> PROMPT
Only reproduce the lines from the line containing "### Chargers and Charge Pads" onward, exactly, through the final line of the data below.

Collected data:
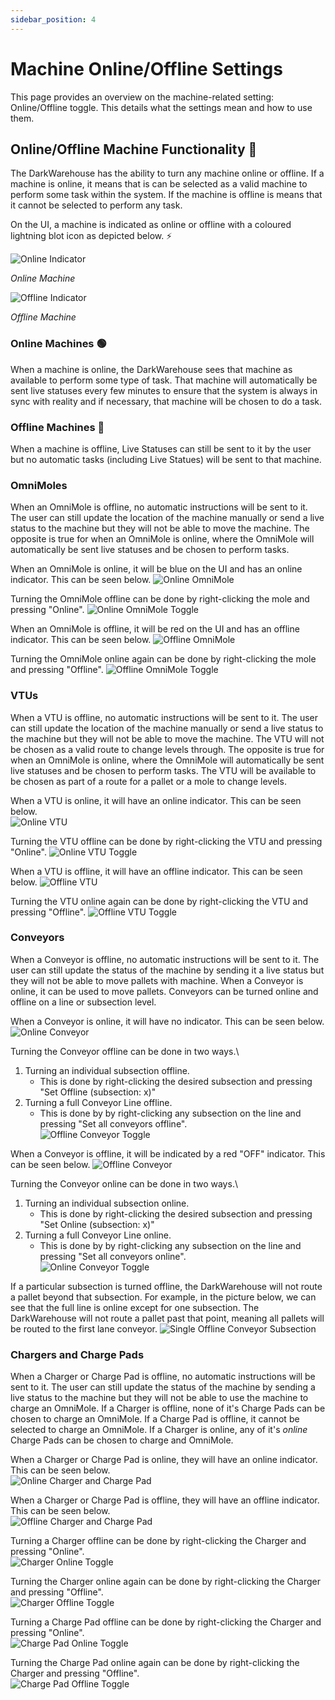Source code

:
 ```yaml
---
sidebar_position: 4
---
```


# Machine Online/Offline Settings

This page provides an overview on the machine-related setting: Online/Offline toggle. This details what the settings mean and how to use them.

## Online/Offline Machine Functionality 🤖

The DarkWarehouse has the ability to turn any machine online or offline. If a machine is online, it means that is can be selected as a valid machine to perform some task within the system. If the machine is offline is means that it cannot be selected to perform any task.

On the UI, a machine is indicated as online or offline with a coloured lightning blot icon as depicted below. ⚡

![Online Indicator](assets/online-offline/raw/online-indicator-raw.png)

*Online Machine* 

![Offline Indicator](assets/online-offline/raw/offline-indicator-raw.png)

*Offline Machine*

### Online Machines 🟢

When a machine is online, the DarkWarehouse sees that machine as available to perform some type of task. That machine will automatically be sent live statuses every few minutes to ensure that the system is always in sync with reality and if necessary, that machine will be chosen to do a task.

### Offline Machines 🔴

When a machine is offline, Live Statuses can still be sent to it by the user but no automatic tasks (including Live Statues) will be sent to that machine.

### OmniMoles

When an OmniMole is offline, no automatic instructions will be sent to it. The user can still update the location of the machine manually or send a live status to the machine but they will not be able to move the machine. The opposite is true for when an OmniMole is online, where the OmniMole will automatically be sent live statuses and be chosen to perform tasks.

When an OmniMole is online, it will be blue on the UI and has an online indicator. This can be seen below.
![Online OmniMole](assets/online-offline/omnimole-online-diagram.png)

Turning the OmniMole offline can be done by right-clicking the mole and pressing "Online".
![Online OmniMole Toggle](assets/online-offline/omnimole-online-toggle-full-system.png)

When an OmniMole is offline, it will be red on the UI and has an offline indicator. This can be seen below.
![Offline OmniMole](assets/online-offline/omnimole-offline-diagram.png)

Turning the OmniMole online again can be done by right-clicking the mole and pressing "Offline".
![Offline OmniMole Toggle](assets/online-offline/omnimole-offline-toggle-full-system.png)

### VTUs

When a VTU is offline, no automatic instructions will be sent to it. The user can still update the location of the machine manually or send a live status to the machine but they will not be able to move the machine. The VTU will not be chosen as a valid route to change levels through. The opposite is true for when an OmniMole is online, where the OmniMole will automatically be sent live statuses and be chosen to perform tasks. The VTU will be available to be chosen as part of a route for a pallet or a mole to change levels.

When a VTU is online, it will have an online indicator. This can be seen below.\
![Online VTU](assets/online-offline/vtu-online-diagram.png)

Turning the VTU offline can be done by right-clicking the VTU and pressing "Online".
![Online VTU Toggle](assets/online-offline/vtu-online-toggle-full-system.png)

When a VTU is offline, it will have an offline indicator. This can be seen below.
![Offline VTU](assets/online-offline/vtu-offline-diagram.png)

Turning the VTU online again can be done by right-clicking the VTU and pressing "Offline".
![Offline VTU Toggle](assets/online-offline/vtu-offline-toggle-full-system.png)

### Conveyors

When a Conveyor is offline, no automatic instructions will be sent to it. The user can still update the status of the machine by sending it a live status but they will not be able to move pallets with machine. When a Conveyor is online, it can be used to move pallets. Conveyors can be turned online and offline on a line or subsection level.

When a Conveyor is online, it will have no indicator. This can be seen below.\
![Online Conveyor](assets/online-offline/raw/conveyor-online-raw.png)

Turning the Conveyor offline can be done in two ways.\
1. Turning an individual subsection offline.
   - This is done by right-clicking the desired subsection and pressing "Set Offline (subsection: x)"
2. Turning a full Conveyor Line offline.
   - This is done by by right-clicking any subsection on the line and pressing "Set all conveyors offline".\
![Offline Conveyor Toggle](assets/online-offline/raw/conveyor-online-toggle-raw.png)

When a Conveyor is offline, it will be indicated by a red "OFF" indicator. This can be seen below.
![Offline Conveyor](assets/online-offline/raw/conveyor-offline-raw.png)

Turning the Conveyor online can be done in two ways.\
1. Turning an individual subsection online.
   - This is done by right-clicking the desired subsection and pressing "Set Online (subsection: x)"
2. Turning a full Conveyor Line online.
   - This is done by by right-clicking any subsection on the line and pressing "Set all conveyors online".\
![Online Conveyor Toggle](assets/online-offline/raw/conveyor-online-toggle-raw.png)

If a particular subsection is turned offline, the DarkWarehouse will not route a pallet beyond that subsection. For example, in the picture below, we can see that the full line is online except for one subsection. The DarkWarehouse will not route a pallet past that point, meaning all pallets will be routed to the first lane conveyor.
![Single Offline Conveyor Subsection](assets/online-offline/raw/conveyor-subsection-offline-raw.png)

### Chargers and Charge Pads

When a Charger or Charge Pad is offline, no automatic instructions will be sent to it. The user can still update the status of the machine by sending a live status to the machine but they will not be able to use the machine to charge an OmniMole. If a Charger is offline, none of it's Charge Pads can be chosen to charge an OmniMole. If a Charge Pad is offline, it cannot be selected to charge an OmniMole. If a Charger is online, any of it's *online* Charge Pads can be chosen to charge and OmniMole.

When a Charger or Charge Pad is online, they will have an online indicator. This can be seen below.\
![Online Charger and Charge Pad](assets/online-offline/charger-online-diagram.png)

When a Charger or Charge Pad is offline, they will have an offline indicator. This can be seen below.\
![Offline Charger and Charge Pad](assets/online-offline/charger-offline-diagram.png)

Turning a Charger offline can be done by right-clicking the Charger and pressing "Online".\
![Charger Online Toggle](assets/online-offline/charger-online-toggle-full-system.png)

Turning the Charger online again can be done by right-clicking the Charger and pressing "Offline".\
![Charger Offline Toggle](assets/online-offline/charger-offline-toggle-full-system.png)

Turning a Charge Pad offline can be done by right-clicking the Charger and pressing "Online".\
![Charge Pad Online Toggle](assets/online-offline/charge-pad-online-toggle-full-system.png)

Turning the Charge Pad online again can be done by right-clicking the Charger and pressing "Offline".\
![Charge Pad Offline Toggle](assets/online-offline/charge-pad-offline-toggle-full-system.png)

> SOLUTION
### Chargers and Charge Pads

When a Charger or Charge Pad is offline, no automatic instructions will be sent to it. The user can still update the status of the machine by sending a live status to the machine but they will not be able to use the machine to charge an OmniMole. If a Charger is offline, none of it's Charge Pads can be chosen to charge an OmniMole. If a Charge Pad is offline, it cannot be selected to charge an OmniMole. If a Charger is online, any of it's *online* Charge Pads can be chosen to charge and OmniMole.

When a Charger or Charge Pad is online, they will have an online indicator. This can be seen below.\
![Online Charger and Charge Pad](assets/online-offline/charger-online-diagram.png)

When a Charger or Charge Pad is offline, they will have an offline indicator. This can be seen below.\
![Offline Charger and Charge Pad](assets/online-offline/charger-offline-diagram.png)

Turning a Charger offline can be done by right-clicking the Charger and pressing "Online".\
![Charger Online Toggle](assets/online-offline/charger-online-toggle-full-system.png)

Turning the Charger online again can be done by right-clicking the Charger and pressing "Offline".\
![Charger Offline Toggle](assets/online-offline/charger-offline-toggle-full-system.png)

Turning a Charge Pad offline can be done by right-clicking the Charger and pressing "Online".\
![Charge Pad Online Toggle](assets/online-offline/charge-pad-online-toggle-full-system.png)

Turning the Charge Pad online again can be done by right-clicking the Charger and pressing "Offline".\
![Charge Pad Offline Toggle](assets/online-offline/charge-pad-offline-toggle-full-system.png)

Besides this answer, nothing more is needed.